Provided records:
—————
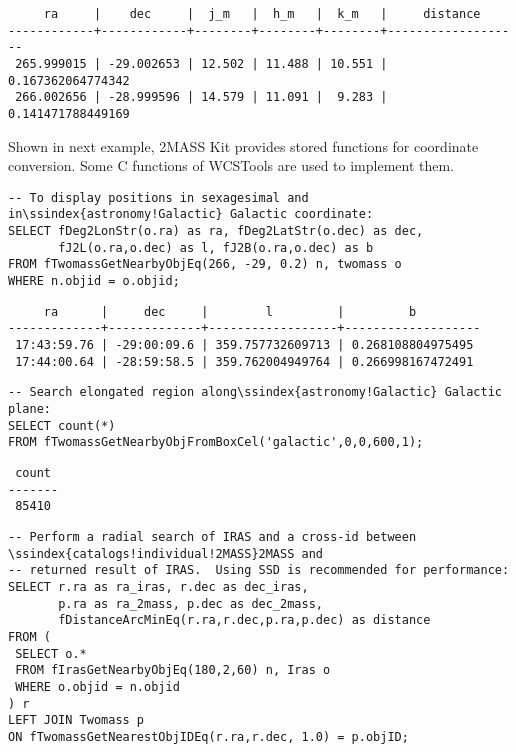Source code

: {\small
\begin{verbatim}
     ra     |    dec     |  j_m   |  h_m   |  k_m   |     distance     
------------+------------+--------+--------+--------+-------------------
 265.999015 | -29.002653 | 12.502 | 11.488 | 10.551 | 0.167362064774342
 266.002656 | -28.999596 | 14.579 | 11.091 |  9.283 | 0.141471788449169
\end{verbatim}
}

Shown in next example, 2MASS Kit provides stored functions for coordinate conversion. Some C functions of WCSTools \citep{min_2006} are used to implement them.

\begin{verbatim}
-- To display positions in sexagesimal and in\ssindex{astronomy!Galactic} Galactic coordinate:
SELECT fDeg2LonStr(o.ra) as ra, fDeg2LatStr(o.dec) as dec, 
       fJ2L(o.ra,o.dec) as l, fJ2B(o.ra,o.dec) as b
FROM fTwomassGetNearbyObjEq(266, -29, 0.2) n, twomass o
WHERE n.objid = o.objid;
\end{verbatim}

{\small
\begin{verbatim}
     ra      |     dec     |        l         |         b         
-------------+-------------+------------------+-------------------
 17:43:59.76 | -29:00:09.6 | 359.757732609713 | 0.268108804975495
 17:44:00.64 | -28:59:58.5 | 359.762004949764 | 0.266998167472491
\end{verbatim}
}

\begin{verbatim}
-- Search elongated region along\ssindex{astronomy!Galactic} Galactic plane:
SELECT count(*) 
FROM fTwomassGetNearbyObjFromBoxCel('galactic',0,0,600,1);
\end{verbatim}

{\small
\begin{verbatim}
 count 
-------
 85410
\end{verbatim}
}

{\small
\begin{verbatim}
-- Perform a radial search of IRAS and a cross-id between \ssindex{catalogs!individual!2MASS}2MASS and
-- returned result of IRAS.  Using SSD is recommended for performance:
SELECT r.ra as ra_iras, r.dec as dec_iras,
       p.ra as ra_2mass, p.dec as dec_2mass,
       fDistanceArcMinEq(r.ra,r.dec,p.ra,p.dec) as distance
FROM (
 SELECT o.*
 FROM fIrasGetNearbyObjEq(180,2,60) n, Iras o
 WHERE o.objid = n.objid
) r
LEFT JOIN Twomass p
ON fTwomassGetNearestObjIDEq(r.ra,r.dec, 1.0) = p.objID;
\end{verbatim}
}

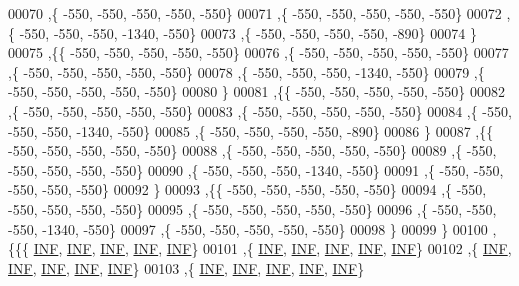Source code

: \begin{DoxyCode}
00070   ,\{  -550,  -550,  -550,  -550,  -550\}
00071   ,\{  -550,  -550,  -550,  -550,  -550\}
00072   ,\{  -550,  -550,  -550, -1340,  -550\}
00073   ,\{  -550,  -550,  -550,  -550,  -890\}
00074   \}
00075  ,\{\{  -550,  -550,  -550,  -550,  -550\}
00076   ,\{  -550,  -550,  -550,  -550,  -550\}
00077   ,\{  -550,  -550,  -550,  -550,  -550\}
00078   ,\{  -550,  -550,  -550, -1340,  -550\}
00079   ,\{  -550,  -550,  -550,  -550,  -550\}
00080   \}
00081  ,\{\{  -550,  -550,  -550,  -550,  -550\}
00082   ,\{  -550,  -550,  -550,  -550,  -550\}
00083   ,\{  -550,  -550,  -550,  -550,  -550\}
00084   ,\{  -550,  -550,  -550, -1340,  -550\}
00085   ,\{  -550,  -550,  -550,  -550,  -890\}
00086   \}
00087  ,\{\{  -550,  -550,  -550,  -550,  -550\}
00088   ,\{  -550,  -550,  -550,  -550,  -550\}
00089   ,\{  -550,  -550,  -550,  -550,  -550\}
00090   ,\{  -550,  -550,  -550, -1340,  -550\}
00091   ,\{  -550,  -550,  -550,  -550,  -550\}
00092   \}
00093  ,\{\{  -550,  -550,  -550,  -550,  -550\}
00094   ,\{  -550,  -550,  -550,  -550,  -550\}
00095   ,\{  -550,  -550,  -550,  -550,  -550\}
00096   ,\{  -550,  -550,  -550, -1340,  -550\}
00097   ,\{  -550,  -550,  -550,  -550,  -550\}
00098   \}
00099  \}
00100 ,\{\{\{   \mbox{\hyperlink{energy__const_8h_a12c2040f25d8e3a7b9e1c2024c618cb6}{INF}},   \mbox{\hyperlink{energy__const_8h_a12c2040f25d8e3a7b9e1c2024c618cb6}{INF}},   \mbox{\hyperlink{energy__const_8h_a12c2040f25d8e3a7b9e1c2024c618cb6}{INF}},   \mbox{\hyperlink{energy__const_8h_a12c2040f25d8e3a7b9e1c2024c618cb6}{INF}},   \mbox{\hyperlink{energy__const_8h_a12c2040f25d8e3a7b9e1c2024c618cb6}{INF}}\}
00101   ,\{   \mbox{\hyperlink{energy__const_8h_a12c2040f25d8e3a7b9e1c2024c618cb6}{INF}},   \mbox{\hyperlink{energy__const_8h_a12c2040f25d8e3a7b9e1c2024c618cb6}{INF}},   \mbox{\hyperlink{energy__const_8h_a12c2040f25d8e3a7b9e1c2024c618cb6}{INF}},   \mbox{\hyperlink{energy__const_8h_a12c2040f25d8e3a7b9e1c2024c618cb6}{INF}},   \mbox{\hyperlink{energy__const_8h_a12c2040f25d8e3a7b9e1c2024c618cb6}{INF}}\}
00102   ,\{   \mbox{\hyperlink{energy__const_8h_a12c2040f25d8e3a7b9e1c2024c618cb6}{INF}},   \mbox{\hyperlink{energy__const_8h_a12c2040f25d8e3a7b9e1c2024c618cb6}{INF}},   \mbox{\hyperlink{energy__const_8h_a12c2040f25d8e3a7b9e1c2024c618cb6}{INF}},   \mbox{\hyperlink{energy__const_8h_a12c2040f25d8e3a7b9e1c2024c618cb6}{INF}},   \mbox{\hyperlink{energy__const_8h_a12c2040f25d8e3a7b9e1c2024c618cb6}{INF}}\}
00103   ,\{   \mbox{\hyperlink{energy__const_8h_a12c2040f25d8e3a7b9e1c2024c618cb6}{INF}},   \mbox{\hyperlink{energy__const_8h_a12c2040f25d8e3a7b9e1c2024c618cb6}{INF}},   \mbox{\hyperlink{energy__const_8h_a12c2040f25d8e3a7b9e1c2024c618cb6}{INF}},   \mbox{\hyperlink{energy__const_8h_a12c2040f25d8e3a7b9e1c2024c618cb6}{INF}},   \mbox{\hyperlink{energy__const_8h_a12c2040f25d8e3a7b9e1c2024c618cb6}{INF}}\}

\end{DoxyCode}
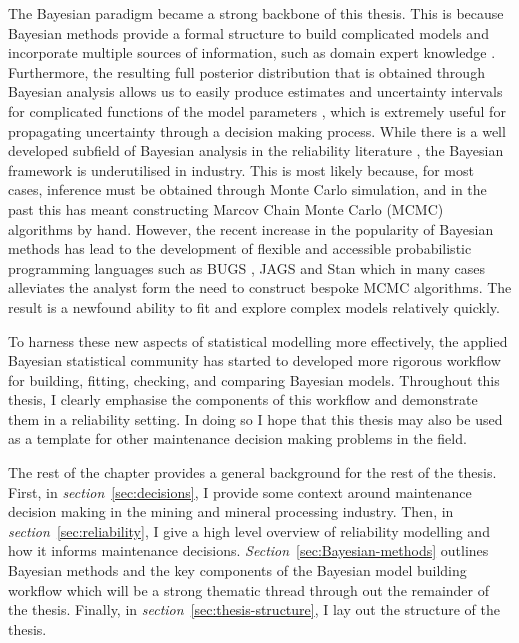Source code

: The Bayesian paradigm became a strong backbone of this thesis. This is because Bayesian methods provide a formal structure to build complicated models and incorporate multiple sources of information, such as domain expert knowledge \citep{meeker2022}. Furthermore, the resulting full posterior distribution that is obtained through Bayesian analysis allows us to easily produce estimates and uncertainty intervals for complicated functions of the model parameters \citep{meeker2022}, which is extremely useful for propagating uncertainty through a decision making process. While there is a well developed subfield of Bayesian analysis in the reliability literature \citep{hamada2008, meeker2022}, the Bayesian framework is underutilised in industry. This is most likely because, for most cases, inference must be obtained through Monte Carlo simulation, and in the past this has meant constructing Marcov Chain Monte Carlo (MCMC) algorithms by hand. However, the recent increase in the popularity of Bayesian methods has lead to the development of flexible and accessible probabilistic programming languages such as BUGS \citep{lunn2012}, JAGS \citep{plummer2003} and Stan \citep{Stan2022} which in many cases alleviates the analyst form the need to construct bespoke MCMC algorithms. The result is a newfound ability to fit and explore complex models relatively quickly.  

To harness these new aspects of statistical modelling more effectively, the applied Bayesian statistical community has started to developed more rigorous workflow for building, fitting, checking, and comparing Bayesian models. Throughout this thesis, I clearly emphasise the components of this workflow and demonstrate them in a reliability setting. In doing so I hope that this thesis may also be used as a template for other maintenance decision making problems in the field.

The rest of the chapter provides a general background for the rest of the thesis. First, in \textit{section}~\ref{sec:decisions}, I provide some context around maintenance decision making in the mining and mineral processing industry. Then, in \textit{section}~\ref{sec:reliability}, I give a high level overview of reliability modelling and how it informs maintenance decisions. \textit{Section}~\ref{sec:Bayesian-methods} outlines Bayesian methods and the key components of the Bayesian model building workflow which will be a strong thematic thread through out the remainder of the thesis. Finally, in \textit{section}~\ref{sec:thesis-structure}, I lay out the structure of the thesis.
—————
Work required: Copy exactly the stretch of data above from the line with "models relatively quickly." through the line with "To harness these", and omit all other lines.

Answer space:
: The Bayesian paradigm became a strong backbone of this thesis. This is because Bayesian methods provide a formal structure to build complicated models and incorporate multiple sources of information, such as domain expert knowledge \citep{meeker2022}. Furthermore, the resulting full posterior distribution that is obtained through Bayesian analysis allows us to easily produce estimates and uncertainty intervals for complicated functions of the model parameters \citep{meeker2022}, which is extremely useful for propagating uncertainty through a decision making process. While there is a well developed subfield of Bayesian analysis in the reliability literature \citep{hamada2008, meeker2022}, the Bayesian framework is underutilised in industry. This is most likely because, for most cases, inference must be obtained through Monte Carlo simulation, and in the past this has meant constructing Marcov Chain Monte Carlo (MCMC) algorithms by hand. However, the recent increase in the popularity of Bayesian methods has lead to the development of flexible and accessible probabilistic programming languages such as BUGS \citep{lunn2012}, JAGS \citep{plummer2003} and Stan \citep{Stan2022} which in many cases alleviates the analyst form the need to construct bespoke MCMC algorithms. The result is a newfound ability to fit and explore complex models relatively quickly.  

To harness these new aspects of statistical modelling more effectively, the applied Bayesian statistical community has started to developed more rigorous workflow for building, fitting, checking, and comparing Bayesian models. Throughout this thesis, I clearly emphasise the components of this workflow and demonstrate them in a reliability setting. In doing so I hope that this thesis may also be used as a template for other maintenance decision making problems in the field.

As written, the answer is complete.